Perry on immigration of health care $
Okay, here's a lob out to ya'll for spiritedness (perhaps more for those more anti-Perry than you, Alan):
As a basic tenet of my simplicity, I believe that if capital and jobs don't know borders anymore, people should have freedom of movement too (actually believed this before capital and jobs lost all their restrictions.) Perry signed a law that called for a STUDY (love laws that merely study - a great dodge, but hey, it's also good to look before you leap) on allowing private health plans licensed in Texas to cover services in Texas AND in Mexico. Those plans would then be available to any Mexican national or American citizen working within 62 miles of the Texas-Mexico border.
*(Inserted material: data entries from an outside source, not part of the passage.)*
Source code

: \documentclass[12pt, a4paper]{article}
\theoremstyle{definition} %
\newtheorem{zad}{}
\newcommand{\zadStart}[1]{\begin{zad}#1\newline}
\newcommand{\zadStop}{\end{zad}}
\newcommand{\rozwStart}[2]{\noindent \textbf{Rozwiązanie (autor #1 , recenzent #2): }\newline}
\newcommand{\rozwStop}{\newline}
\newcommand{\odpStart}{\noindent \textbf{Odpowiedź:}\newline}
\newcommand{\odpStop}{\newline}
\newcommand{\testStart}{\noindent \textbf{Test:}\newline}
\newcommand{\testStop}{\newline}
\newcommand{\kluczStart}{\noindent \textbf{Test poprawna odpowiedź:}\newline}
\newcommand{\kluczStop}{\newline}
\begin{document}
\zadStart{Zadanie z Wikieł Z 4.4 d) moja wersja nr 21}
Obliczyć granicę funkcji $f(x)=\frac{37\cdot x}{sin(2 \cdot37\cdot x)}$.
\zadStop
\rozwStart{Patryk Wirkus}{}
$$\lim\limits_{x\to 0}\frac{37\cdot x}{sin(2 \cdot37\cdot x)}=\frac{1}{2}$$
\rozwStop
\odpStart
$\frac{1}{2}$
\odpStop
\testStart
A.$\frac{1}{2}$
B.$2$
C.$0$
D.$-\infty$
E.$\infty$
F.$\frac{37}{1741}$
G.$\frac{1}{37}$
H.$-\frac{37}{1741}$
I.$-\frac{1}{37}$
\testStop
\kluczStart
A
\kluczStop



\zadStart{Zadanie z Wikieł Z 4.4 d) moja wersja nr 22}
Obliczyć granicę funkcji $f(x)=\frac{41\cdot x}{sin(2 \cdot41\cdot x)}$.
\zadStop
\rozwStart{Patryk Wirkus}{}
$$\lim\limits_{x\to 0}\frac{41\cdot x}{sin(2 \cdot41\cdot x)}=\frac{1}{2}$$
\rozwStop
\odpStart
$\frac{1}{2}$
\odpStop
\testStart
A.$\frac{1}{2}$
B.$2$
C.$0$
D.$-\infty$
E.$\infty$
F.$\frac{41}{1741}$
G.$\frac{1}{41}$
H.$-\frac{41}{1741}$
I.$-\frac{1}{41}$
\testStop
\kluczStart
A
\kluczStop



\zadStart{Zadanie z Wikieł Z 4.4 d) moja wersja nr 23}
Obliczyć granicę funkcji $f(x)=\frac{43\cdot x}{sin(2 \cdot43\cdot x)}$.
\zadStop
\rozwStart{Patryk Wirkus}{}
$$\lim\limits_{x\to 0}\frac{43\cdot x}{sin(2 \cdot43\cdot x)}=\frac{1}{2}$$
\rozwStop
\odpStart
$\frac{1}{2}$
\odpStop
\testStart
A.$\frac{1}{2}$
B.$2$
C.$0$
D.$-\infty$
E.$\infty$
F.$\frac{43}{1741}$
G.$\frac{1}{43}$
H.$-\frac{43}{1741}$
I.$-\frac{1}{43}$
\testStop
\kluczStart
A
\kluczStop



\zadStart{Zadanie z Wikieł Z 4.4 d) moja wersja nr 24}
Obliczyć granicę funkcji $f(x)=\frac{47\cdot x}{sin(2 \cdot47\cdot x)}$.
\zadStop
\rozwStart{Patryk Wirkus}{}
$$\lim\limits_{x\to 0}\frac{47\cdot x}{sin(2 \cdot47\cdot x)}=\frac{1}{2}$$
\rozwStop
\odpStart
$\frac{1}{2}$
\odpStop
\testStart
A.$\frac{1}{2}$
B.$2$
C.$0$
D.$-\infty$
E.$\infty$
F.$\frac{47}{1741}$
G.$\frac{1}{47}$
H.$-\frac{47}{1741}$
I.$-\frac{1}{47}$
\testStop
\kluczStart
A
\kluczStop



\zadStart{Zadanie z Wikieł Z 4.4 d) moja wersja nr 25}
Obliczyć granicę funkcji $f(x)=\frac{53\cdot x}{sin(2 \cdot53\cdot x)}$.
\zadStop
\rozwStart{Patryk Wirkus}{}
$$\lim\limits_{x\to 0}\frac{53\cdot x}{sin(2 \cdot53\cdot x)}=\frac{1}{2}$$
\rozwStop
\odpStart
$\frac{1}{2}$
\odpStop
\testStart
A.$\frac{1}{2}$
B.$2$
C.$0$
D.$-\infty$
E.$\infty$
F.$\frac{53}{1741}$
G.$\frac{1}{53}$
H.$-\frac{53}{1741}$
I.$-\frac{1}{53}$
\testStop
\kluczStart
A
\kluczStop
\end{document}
Seems to me this is a grand idea, and the study claimed it would dramatically decrease both costs in the tax-funded SCHIP program, and make it easier on immigrants who are supporting families cross-border. Since 72 percent of Mexico-born residents of the United States would be interested in a product that covered medical services in Mexico (2005 study) could this dramatically alter Texas' abysmal rate of insured? rrrrr
Granted, we simple folks don't partake much of allopathic medicine, but isn't that because allopathic medicine in the US generally sucks, more than it is about simplicity? Could one reasonably argue that my SO should be able to go to, say, Germany, for spinal surgery on that impinged disk that threatens paralyzation, and have Blue Cross (or Medicare for that matter) cover it? Might a Republican candidate like Perry by more amenable to this idea than a Dem?